[WORK ITEM]
Print the data below exactly, but only the lines from the one containing "智能手机作为控制端，可以通过" down to the one containing "zchong@msn.com", inclusive.

%%

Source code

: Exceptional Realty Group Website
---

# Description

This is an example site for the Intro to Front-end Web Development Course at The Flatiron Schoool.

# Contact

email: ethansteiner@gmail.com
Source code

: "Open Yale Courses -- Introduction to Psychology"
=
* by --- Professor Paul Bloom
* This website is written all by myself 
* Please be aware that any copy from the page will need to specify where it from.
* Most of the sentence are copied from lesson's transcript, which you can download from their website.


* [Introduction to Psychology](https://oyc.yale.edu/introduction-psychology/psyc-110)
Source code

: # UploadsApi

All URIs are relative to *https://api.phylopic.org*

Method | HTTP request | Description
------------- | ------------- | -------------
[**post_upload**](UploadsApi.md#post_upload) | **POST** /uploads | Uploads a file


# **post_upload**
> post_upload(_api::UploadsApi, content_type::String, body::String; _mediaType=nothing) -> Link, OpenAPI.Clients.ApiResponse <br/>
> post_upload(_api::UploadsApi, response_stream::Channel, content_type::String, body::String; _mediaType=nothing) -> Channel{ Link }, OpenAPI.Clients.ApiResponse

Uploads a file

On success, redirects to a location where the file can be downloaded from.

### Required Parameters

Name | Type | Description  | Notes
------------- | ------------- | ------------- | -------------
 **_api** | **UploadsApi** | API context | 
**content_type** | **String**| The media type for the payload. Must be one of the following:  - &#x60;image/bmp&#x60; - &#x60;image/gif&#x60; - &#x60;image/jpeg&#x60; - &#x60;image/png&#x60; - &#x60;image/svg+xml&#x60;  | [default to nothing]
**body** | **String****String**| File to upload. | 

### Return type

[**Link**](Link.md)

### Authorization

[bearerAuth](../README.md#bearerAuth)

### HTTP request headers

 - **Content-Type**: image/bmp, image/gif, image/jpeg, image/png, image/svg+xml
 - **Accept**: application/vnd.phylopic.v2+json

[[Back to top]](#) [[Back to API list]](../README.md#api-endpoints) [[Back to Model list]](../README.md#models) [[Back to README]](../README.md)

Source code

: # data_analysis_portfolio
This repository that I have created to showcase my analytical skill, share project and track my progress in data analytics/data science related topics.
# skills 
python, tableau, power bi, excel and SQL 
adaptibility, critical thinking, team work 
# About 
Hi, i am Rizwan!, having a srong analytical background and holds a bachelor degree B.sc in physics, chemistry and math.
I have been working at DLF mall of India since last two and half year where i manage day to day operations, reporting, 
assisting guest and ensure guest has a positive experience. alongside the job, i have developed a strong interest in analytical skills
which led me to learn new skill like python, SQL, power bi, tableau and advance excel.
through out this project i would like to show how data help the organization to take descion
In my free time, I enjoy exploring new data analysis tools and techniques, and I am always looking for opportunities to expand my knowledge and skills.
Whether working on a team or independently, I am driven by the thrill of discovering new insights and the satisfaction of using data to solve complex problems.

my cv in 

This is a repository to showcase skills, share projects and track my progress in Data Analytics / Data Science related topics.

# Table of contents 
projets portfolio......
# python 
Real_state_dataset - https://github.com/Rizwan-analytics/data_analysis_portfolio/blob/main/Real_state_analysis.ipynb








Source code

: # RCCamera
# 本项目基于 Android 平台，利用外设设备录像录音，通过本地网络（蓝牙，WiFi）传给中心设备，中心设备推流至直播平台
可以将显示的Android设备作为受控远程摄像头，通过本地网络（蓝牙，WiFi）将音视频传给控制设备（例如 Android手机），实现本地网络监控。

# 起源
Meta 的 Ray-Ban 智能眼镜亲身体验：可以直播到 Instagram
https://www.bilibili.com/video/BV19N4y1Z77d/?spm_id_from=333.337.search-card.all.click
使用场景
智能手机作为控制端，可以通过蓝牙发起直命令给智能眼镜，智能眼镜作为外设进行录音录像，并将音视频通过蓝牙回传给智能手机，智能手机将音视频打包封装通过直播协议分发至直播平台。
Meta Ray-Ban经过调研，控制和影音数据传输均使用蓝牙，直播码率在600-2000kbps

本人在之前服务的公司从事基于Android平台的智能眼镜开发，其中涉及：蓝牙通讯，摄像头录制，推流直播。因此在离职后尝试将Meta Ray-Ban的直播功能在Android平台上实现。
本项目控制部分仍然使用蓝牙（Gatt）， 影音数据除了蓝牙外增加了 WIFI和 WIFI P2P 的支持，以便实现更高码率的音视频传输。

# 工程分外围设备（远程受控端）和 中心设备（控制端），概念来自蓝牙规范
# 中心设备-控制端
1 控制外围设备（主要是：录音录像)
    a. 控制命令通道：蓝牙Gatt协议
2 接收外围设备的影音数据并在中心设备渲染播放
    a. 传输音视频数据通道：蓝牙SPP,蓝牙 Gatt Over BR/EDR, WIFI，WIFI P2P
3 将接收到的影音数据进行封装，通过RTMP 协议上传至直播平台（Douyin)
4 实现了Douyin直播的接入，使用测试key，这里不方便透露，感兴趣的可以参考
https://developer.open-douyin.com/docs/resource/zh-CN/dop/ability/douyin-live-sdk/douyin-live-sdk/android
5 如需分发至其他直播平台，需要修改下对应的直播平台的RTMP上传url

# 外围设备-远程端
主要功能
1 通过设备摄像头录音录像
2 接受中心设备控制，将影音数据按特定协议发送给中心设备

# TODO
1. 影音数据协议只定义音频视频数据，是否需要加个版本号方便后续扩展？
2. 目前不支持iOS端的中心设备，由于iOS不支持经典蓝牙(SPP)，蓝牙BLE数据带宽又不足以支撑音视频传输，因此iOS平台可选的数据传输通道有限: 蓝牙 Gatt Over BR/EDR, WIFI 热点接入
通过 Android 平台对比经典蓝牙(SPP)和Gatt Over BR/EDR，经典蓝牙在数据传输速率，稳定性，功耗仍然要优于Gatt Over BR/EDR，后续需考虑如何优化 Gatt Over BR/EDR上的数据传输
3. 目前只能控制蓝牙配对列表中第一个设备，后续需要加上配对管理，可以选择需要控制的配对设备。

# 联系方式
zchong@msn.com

%%
%%

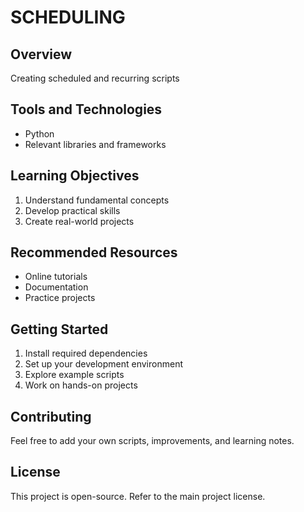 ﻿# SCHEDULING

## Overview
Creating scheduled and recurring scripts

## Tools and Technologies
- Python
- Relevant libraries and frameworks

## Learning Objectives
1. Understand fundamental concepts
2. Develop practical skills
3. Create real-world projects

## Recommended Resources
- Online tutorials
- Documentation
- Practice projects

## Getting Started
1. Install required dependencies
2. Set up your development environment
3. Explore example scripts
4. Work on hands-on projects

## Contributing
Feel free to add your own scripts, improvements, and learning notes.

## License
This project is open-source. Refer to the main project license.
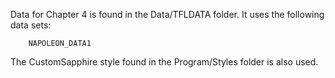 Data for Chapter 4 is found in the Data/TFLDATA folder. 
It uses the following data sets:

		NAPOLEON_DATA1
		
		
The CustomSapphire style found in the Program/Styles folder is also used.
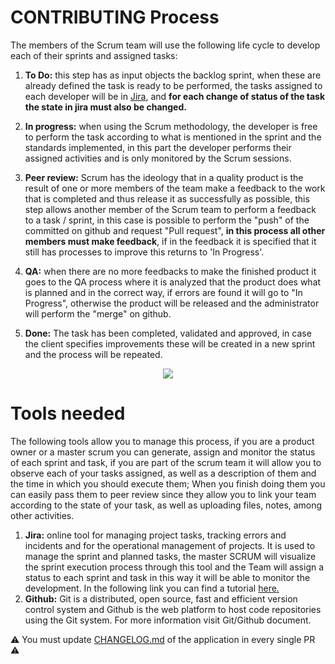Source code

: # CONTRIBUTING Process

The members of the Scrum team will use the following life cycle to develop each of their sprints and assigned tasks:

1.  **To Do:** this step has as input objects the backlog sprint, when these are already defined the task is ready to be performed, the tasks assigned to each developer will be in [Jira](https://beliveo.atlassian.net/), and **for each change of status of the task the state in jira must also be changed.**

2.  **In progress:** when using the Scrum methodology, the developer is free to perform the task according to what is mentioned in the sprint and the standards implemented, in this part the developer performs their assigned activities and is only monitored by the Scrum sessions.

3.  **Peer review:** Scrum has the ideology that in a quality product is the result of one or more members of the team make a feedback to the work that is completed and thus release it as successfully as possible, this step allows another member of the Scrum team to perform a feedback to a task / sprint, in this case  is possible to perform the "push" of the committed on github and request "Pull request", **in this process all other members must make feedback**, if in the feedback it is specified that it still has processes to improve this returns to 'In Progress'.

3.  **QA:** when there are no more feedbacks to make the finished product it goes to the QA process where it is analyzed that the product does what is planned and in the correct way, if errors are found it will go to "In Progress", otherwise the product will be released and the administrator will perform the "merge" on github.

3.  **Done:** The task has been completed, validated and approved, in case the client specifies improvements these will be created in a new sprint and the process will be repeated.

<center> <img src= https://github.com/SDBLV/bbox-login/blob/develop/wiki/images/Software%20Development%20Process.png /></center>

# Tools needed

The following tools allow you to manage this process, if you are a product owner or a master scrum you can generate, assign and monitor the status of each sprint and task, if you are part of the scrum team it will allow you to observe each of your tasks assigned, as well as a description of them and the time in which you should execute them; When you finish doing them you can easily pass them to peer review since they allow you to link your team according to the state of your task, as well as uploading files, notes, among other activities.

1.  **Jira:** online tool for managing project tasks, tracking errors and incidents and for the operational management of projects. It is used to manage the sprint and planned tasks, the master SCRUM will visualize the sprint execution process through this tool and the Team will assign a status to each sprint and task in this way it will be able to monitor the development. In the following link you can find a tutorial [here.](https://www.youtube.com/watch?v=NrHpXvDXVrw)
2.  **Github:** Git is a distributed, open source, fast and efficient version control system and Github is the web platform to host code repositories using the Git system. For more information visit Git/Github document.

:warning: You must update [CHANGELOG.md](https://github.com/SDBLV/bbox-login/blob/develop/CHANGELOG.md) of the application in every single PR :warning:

%%
%%

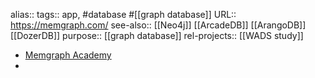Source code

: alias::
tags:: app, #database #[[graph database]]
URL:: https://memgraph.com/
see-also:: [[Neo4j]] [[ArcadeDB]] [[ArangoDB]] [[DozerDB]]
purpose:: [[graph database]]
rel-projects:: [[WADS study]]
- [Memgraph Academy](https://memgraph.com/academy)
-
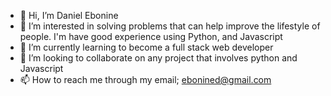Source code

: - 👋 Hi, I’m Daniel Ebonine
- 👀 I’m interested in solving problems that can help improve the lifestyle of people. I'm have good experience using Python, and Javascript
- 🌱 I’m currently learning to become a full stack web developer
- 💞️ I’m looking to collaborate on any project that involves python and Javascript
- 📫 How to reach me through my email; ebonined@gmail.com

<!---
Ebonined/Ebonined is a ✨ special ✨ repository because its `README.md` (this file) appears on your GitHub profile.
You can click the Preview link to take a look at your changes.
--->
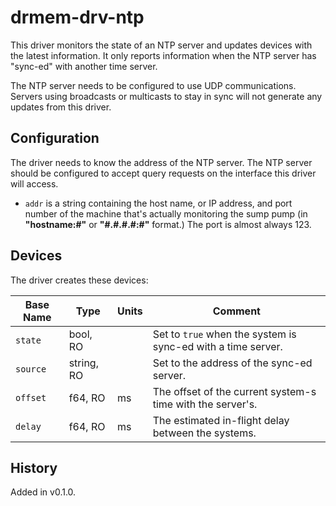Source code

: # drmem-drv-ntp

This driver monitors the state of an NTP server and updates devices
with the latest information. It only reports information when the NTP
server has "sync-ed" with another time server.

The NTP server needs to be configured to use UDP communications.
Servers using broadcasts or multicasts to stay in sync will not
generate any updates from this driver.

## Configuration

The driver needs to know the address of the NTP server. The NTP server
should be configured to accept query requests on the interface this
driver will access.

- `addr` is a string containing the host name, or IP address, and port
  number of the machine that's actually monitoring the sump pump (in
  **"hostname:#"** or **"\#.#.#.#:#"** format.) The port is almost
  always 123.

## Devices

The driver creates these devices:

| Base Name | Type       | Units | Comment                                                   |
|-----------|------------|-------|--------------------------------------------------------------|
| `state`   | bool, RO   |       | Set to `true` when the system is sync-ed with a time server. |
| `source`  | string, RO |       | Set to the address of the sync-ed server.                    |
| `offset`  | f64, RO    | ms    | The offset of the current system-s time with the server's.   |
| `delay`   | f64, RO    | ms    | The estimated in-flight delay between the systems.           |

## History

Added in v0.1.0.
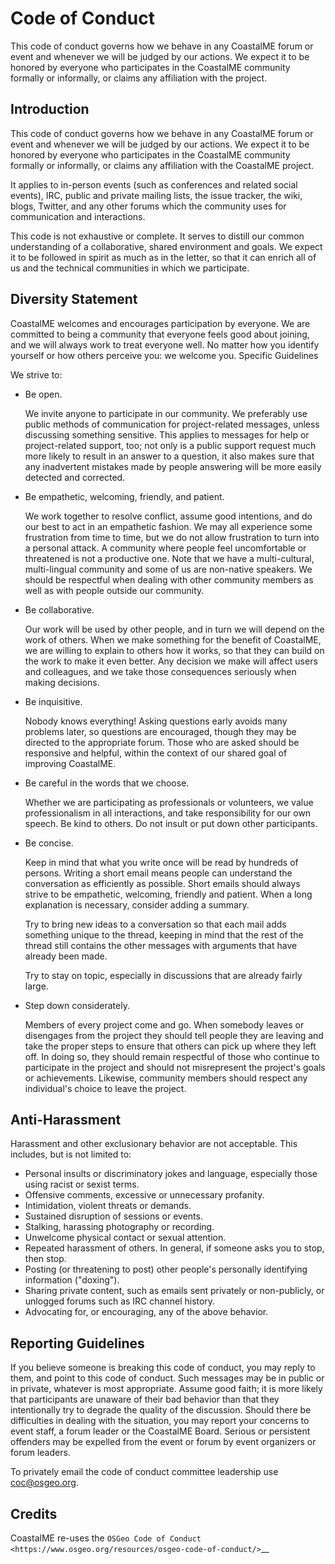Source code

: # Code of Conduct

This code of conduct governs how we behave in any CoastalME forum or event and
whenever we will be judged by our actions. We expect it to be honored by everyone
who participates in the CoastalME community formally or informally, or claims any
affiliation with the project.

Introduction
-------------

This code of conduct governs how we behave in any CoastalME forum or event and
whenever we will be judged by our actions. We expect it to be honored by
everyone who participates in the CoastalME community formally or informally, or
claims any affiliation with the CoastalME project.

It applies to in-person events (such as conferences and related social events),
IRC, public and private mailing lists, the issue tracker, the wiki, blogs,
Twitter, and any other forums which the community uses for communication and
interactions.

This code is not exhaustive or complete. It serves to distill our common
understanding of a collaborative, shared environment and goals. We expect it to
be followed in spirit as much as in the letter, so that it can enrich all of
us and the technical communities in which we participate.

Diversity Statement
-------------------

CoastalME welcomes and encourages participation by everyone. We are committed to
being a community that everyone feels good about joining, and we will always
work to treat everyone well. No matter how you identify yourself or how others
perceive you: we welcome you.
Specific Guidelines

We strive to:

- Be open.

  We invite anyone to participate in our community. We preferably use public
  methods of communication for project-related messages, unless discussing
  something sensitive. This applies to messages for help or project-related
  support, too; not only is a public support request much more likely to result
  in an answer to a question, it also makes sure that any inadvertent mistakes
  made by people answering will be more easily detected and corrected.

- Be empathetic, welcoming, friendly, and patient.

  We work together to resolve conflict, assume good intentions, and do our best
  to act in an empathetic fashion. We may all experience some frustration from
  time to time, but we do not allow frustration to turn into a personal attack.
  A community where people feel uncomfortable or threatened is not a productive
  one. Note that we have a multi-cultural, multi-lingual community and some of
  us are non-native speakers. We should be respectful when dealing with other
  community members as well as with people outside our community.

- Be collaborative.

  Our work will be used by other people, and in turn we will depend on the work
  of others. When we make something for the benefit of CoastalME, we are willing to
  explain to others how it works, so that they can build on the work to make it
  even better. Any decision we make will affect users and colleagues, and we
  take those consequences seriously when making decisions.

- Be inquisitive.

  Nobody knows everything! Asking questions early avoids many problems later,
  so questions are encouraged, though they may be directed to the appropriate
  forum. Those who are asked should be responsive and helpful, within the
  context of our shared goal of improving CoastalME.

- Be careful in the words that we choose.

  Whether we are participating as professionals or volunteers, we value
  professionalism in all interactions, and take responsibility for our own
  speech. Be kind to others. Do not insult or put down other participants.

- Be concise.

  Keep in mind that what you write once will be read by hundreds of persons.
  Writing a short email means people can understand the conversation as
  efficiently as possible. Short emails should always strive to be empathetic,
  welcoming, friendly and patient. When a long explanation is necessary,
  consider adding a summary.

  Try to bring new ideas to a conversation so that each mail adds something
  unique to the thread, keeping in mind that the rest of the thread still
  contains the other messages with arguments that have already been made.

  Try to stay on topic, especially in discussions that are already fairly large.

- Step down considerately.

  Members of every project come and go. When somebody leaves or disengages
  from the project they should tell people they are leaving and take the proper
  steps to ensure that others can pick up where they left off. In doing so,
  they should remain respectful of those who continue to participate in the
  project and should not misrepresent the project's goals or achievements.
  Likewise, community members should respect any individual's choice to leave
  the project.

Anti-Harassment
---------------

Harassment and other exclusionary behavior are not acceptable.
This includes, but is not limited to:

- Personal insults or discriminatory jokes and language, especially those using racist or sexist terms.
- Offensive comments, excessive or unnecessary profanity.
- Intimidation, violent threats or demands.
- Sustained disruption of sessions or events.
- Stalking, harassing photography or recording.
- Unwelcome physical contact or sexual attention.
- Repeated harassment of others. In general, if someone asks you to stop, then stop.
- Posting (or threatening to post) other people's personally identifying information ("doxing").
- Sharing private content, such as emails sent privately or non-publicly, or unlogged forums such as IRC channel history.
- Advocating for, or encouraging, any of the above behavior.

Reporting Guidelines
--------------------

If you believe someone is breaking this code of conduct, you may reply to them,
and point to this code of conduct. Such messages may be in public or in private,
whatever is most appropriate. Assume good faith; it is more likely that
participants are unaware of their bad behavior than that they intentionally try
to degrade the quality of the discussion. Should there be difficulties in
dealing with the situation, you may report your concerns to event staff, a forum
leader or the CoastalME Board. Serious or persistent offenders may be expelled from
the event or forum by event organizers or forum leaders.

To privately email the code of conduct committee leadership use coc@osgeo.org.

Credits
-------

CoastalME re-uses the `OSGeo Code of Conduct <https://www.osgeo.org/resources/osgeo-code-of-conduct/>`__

%%

[EXERCISE SOLUTION]
智能手机作为控制端，可以通过蓝牙发起直命令给智能眼镜，智能眼镜作为外设进行录音录像，并将音视频通过蓝牙回传给智能手机，智能手机将音视频打包封装通过直播协议分发至直播平台。
Meta Ray-Ban经过调研，控制和影音数据传输均使用蓝牙，直播码率在600-2000kbps

本人在之前服务的公司从事基于Android平台的智能眼镜开发，其中涉及：蓝牙通讯，摄像头录制，推流直播。因此在离职后尝试将Meta Ray-Ban的直播功能在Android平台上实现。
本项目控制部分仍然使用蓝牙（Gatt）， 影音数据除了蓝牙外增加了 WIFI和 WIFI P2P 的支持，以便实现更高码率的音视频传输。

# 工程分外围设备（远程受控端）和 中心设备（控制端），概念来自蓝牙规范
# 中心设备-控制端
1 控制外围设备（主要是：录音录像)
    a. 控制命令通道：蓝牙Gatt协议
2 接收外围设备的影音数据并在中心设备渲染播放
    a. 传输音视频数据通道：蓝牙SPP,蓝牙 Gatt Over BR/EDR, WIFI，WIFI P2P
3 将接收到的影音数据进行封装，通过RTMP 协议上传至直播平台（Douyin)
4 实现了Douyin直播的接入，使用测试key，这里不方便透露，感兴趣的可以参考
https://developer.open-douyin.com/docs/resource/zh-CN/dop/ability/douyin-live-sdk/douyin-live-sdk/android
5 如需分发至其他直播平台，需要修改下对应的直播平台的RTMP上传url

# 外围设备-远程端
主要功能
1 通过设备摄像头录音录像
2 接受中心设备控制，将影音数据按特定协议发送给中心设备

# TODO
1. 影音数据协议只定义音频视频数据，是否需要加个版本号方便后续扩展？
2. 目前不支持iOS端的中心设备，由于iOS不支持经典蓝牙(SPP)，蓝牙BLE数据带宽又不足以支撑音视频传输，因此iOS平台可选的数据传输通道有限: 蓝牙 Gatt Over BR/EDR, WIFI 热点接入
通过 Android 平台对比经典蓝牙(SPP)和Gatt Over BR/EDR，经典蓝牙在数据传输速率，稳定性，功耗仍然要优于Gatt Over BR/EDR，后续需考虑如何优化 Gatt Over BR/EDR上的数据传输
3. 目前只能控制蓝牙配对列表中第一个设备，后续需要加上配对管理，可以选择需要控制的配对设备。

# 联系方式
zchong@msn.com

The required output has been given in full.